Exercise:
Go through the records and copy each line where the word "being" occurs.

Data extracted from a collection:
╔══

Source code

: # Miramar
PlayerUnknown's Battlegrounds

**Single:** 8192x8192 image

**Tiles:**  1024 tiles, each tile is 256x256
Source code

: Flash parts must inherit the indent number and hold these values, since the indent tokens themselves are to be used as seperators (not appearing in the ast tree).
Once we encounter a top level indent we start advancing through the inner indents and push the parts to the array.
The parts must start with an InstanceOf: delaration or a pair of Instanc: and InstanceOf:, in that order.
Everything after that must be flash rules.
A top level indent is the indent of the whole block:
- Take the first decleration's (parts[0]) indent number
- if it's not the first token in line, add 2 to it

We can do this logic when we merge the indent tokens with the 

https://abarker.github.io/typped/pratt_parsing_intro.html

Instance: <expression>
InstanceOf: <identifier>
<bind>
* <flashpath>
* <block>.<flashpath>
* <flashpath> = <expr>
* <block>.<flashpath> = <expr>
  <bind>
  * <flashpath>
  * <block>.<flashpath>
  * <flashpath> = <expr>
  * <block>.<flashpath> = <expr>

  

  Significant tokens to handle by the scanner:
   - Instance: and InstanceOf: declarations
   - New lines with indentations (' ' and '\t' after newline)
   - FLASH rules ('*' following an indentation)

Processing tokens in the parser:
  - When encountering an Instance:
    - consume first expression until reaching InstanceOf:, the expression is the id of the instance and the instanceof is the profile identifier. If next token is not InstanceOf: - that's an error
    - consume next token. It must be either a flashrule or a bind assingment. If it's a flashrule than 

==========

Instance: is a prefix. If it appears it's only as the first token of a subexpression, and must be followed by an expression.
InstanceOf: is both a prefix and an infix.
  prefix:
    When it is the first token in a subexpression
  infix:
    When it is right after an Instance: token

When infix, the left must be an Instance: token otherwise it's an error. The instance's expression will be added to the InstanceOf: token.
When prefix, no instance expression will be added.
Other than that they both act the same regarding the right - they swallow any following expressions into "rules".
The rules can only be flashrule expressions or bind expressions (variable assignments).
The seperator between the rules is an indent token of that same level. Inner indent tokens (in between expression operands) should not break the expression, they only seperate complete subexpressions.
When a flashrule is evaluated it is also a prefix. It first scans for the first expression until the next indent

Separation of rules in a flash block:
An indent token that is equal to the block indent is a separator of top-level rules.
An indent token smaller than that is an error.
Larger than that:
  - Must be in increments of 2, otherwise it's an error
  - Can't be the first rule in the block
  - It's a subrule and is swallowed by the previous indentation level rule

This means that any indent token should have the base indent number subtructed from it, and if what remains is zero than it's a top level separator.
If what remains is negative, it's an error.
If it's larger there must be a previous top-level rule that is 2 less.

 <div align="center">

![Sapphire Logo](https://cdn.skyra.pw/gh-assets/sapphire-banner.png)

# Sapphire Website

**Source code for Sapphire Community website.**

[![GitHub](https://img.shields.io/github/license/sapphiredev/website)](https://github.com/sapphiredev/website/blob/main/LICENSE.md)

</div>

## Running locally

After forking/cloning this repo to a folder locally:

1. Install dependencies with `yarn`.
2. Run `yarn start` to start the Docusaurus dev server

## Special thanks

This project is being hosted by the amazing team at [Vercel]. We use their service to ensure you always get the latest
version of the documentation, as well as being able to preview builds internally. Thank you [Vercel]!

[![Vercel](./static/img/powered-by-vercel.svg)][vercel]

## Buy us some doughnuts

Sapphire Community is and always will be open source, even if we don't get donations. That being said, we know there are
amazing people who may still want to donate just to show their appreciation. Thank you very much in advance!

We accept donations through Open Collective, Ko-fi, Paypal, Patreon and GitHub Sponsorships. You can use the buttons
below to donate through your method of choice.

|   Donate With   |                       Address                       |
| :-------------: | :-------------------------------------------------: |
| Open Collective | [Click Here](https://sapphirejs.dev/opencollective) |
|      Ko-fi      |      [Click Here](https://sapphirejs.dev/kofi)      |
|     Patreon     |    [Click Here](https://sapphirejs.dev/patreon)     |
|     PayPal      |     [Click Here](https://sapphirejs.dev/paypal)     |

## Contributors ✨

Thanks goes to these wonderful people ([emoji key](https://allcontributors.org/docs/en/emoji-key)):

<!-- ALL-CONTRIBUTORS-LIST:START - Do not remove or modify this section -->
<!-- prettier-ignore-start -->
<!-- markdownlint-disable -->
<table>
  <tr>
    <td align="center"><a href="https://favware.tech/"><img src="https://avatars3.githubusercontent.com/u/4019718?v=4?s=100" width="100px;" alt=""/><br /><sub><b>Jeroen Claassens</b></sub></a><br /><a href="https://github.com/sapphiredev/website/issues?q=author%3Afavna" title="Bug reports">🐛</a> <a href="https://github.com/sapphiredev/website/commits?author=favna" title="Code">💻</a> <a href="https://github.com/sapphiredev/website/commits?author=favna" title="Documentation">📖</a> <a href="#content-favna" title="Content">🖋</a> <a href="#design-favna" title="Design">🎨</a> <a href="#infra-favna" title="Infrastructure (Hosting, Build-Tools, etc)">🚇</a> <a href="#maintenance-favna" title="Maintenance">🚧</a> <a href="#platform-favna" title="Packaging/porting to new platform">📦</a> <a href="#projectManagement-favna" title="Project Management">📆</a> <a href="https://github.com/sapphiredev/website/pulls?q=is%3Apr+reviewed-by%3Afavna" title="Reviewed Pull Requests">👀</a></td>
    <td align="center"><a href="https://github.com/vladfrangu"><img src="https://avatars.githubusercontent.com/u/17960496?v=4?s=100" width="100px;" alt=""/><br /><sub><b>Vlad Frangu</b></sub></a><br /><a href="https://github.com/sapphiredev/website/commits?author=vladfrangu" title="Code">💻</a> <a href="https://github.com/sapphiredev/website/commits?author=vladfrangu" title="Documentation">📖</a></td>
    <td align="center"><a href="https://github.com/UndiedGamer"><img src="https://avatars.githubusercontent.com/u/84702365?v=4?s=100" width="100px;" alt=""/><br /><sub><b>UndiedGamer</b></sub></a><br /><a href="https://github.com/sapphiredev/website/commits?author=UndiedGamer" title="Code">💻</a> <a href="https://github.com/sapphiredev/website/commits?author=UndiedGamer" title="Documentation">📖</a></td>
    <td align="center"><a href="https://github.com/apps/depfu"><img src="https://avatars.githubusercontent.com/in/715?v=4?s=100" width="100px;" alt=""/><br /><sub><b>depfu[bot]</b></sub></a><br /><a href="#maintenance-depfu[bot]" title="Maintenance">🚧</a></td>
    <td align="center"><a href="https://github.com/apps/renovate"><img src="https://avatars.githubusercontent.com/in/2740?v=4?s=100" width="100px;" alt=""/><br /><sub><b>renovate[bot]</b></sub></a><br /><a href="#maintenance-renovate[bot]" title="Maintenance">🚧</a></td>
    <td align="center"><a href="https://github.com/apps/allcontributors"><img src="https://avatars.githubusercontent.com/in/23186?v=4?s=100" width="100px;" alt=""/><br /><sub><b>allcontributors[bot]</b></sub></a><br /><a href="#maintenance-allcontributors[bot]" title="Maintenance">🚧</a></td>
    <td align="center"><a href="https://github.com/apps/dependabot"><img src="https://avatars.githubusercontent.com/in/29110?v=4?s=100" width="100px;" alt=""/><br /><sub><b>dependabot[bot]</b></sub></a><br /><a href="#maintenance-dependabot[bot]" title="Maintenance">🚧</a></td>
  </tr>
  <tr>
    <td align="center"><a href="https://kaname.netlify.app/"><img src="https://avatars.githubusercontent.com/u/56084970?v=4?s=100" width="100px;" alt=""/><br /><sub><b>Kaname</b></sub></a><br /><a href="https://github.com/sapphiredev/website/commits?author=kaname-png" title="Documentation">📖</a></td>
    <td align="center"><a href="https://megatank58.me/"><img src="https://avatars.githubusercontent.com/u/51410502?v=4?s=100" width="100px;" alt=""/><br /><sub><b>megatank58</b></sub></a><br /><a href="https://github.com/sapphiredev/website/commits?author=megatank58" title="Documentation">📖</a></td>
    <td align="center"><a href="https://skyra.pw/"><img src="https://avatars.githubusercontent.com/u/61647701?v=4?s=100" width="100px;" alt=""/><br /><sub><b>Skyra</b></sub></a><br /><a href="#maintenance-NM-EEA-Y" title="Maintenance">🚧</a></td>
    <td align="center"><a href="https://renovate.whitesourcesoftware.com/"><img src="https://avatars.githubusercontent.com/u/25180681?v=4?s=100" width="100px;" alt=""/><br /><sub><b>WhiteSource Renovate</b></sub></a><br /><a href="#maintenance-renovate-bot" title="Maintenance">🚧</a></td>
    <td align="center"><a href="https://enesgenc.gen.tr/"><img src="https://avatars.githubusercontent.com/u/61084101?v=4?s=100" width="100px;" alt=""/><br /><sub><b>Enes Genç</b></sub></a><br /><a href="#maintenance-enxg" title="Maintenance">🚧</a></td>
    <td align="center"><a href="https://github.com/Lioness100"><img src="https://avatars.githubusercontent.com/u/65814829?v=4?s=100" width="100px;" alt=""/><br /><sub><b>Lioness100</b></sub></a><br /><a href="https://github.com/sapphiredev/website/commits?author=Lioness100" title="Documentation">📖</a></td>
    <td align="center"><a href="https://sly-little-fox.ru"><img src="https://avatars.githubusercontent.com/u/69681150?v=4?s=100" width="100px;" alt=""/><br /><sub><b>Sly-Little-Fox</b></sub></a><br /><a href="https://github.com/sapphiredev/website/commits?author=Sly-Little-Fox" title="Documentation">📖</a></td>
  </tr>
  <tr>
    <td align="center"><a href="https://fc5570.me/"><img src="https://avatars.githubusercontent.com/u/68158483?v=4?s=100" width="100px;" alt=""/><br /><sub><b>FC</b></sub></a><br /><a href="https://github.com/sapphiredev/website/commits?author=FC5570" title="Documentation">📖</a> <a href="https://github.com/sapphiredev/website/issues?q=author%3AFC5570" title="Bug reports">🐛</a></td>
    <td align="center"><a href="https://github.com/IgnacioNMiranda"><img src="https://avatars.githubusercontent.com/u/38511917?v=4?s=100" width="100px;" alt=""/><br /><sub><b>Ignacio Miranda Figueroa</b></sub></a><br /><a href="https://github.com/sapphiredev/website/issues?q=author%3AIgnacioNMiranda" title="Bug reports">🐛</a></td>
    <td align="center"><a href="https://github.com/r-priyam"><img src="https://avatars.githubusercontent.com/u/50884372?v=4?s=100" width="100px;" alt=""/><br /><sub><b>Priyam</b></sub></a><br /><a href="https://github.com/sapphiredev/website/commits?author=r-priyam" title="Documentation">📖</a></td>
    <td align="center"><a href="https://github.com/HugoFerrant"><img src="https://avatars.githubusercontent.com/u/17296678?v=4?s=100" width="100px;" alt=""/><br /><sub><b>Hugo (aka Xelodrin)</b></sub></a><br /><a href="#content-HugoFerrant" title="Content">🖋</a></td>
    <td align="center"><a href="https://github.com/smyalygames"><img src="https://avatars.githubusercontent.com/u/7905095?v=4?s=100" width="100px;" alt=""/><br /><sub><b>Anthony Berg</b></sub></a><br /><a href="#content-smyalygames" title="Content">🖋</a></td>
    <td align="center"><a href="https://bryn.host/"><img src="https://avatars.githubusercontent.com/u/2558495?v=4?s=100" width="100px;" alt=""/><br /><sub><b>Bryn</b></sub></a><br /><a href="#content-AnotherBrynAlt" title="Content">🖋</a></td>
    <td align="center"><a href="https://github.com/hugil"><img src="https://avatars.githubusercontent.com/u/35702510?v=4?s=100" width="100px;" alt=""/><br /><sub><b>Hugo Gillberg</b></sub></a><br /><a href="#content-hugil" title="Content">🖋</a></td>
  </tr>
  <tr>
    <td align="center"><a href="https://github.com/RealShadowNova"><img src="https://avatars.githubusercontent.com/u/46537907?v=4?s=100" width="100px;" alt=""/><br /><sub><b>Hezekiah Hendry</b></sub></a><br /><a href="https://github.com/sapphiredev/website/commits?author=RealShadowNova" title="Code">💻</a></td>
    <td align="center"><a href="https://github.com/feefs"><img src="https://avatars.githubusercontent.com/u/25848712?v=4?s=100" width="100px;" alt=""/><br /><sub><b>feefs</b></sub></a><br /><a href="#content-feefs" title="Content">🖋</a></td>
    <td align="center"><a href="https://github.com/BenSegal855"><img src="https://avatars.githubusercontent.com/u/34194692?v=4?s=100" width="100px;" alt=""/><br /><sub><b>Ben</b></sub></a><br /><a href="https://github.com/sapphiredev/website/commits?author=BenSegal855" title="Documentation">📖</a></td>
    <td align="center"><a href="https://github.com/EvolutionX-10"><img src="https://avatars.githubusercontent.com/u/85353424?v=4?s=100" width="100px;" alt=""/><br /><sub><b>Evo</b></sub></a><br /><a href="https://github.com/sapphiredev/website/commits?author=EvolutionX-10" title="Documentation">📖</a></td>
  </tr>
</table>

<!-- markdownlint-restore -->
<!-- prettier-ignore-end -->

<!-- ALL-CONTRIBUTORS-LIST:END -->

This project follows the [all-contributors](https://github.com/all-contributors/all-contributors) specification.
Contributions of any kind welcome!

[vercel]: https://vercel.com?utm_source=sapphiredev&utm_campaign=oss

╚══

Answer for this exercise:
This project is being hosted by the amazing team at [Vercel]. We use their service to ensure you always get the latest
version of the documentation, as well as being able to preview builds internally. Thank you [Vercel]!
Sapphire Community is and always will be open source, even if we don't get donations. That being said, we know there are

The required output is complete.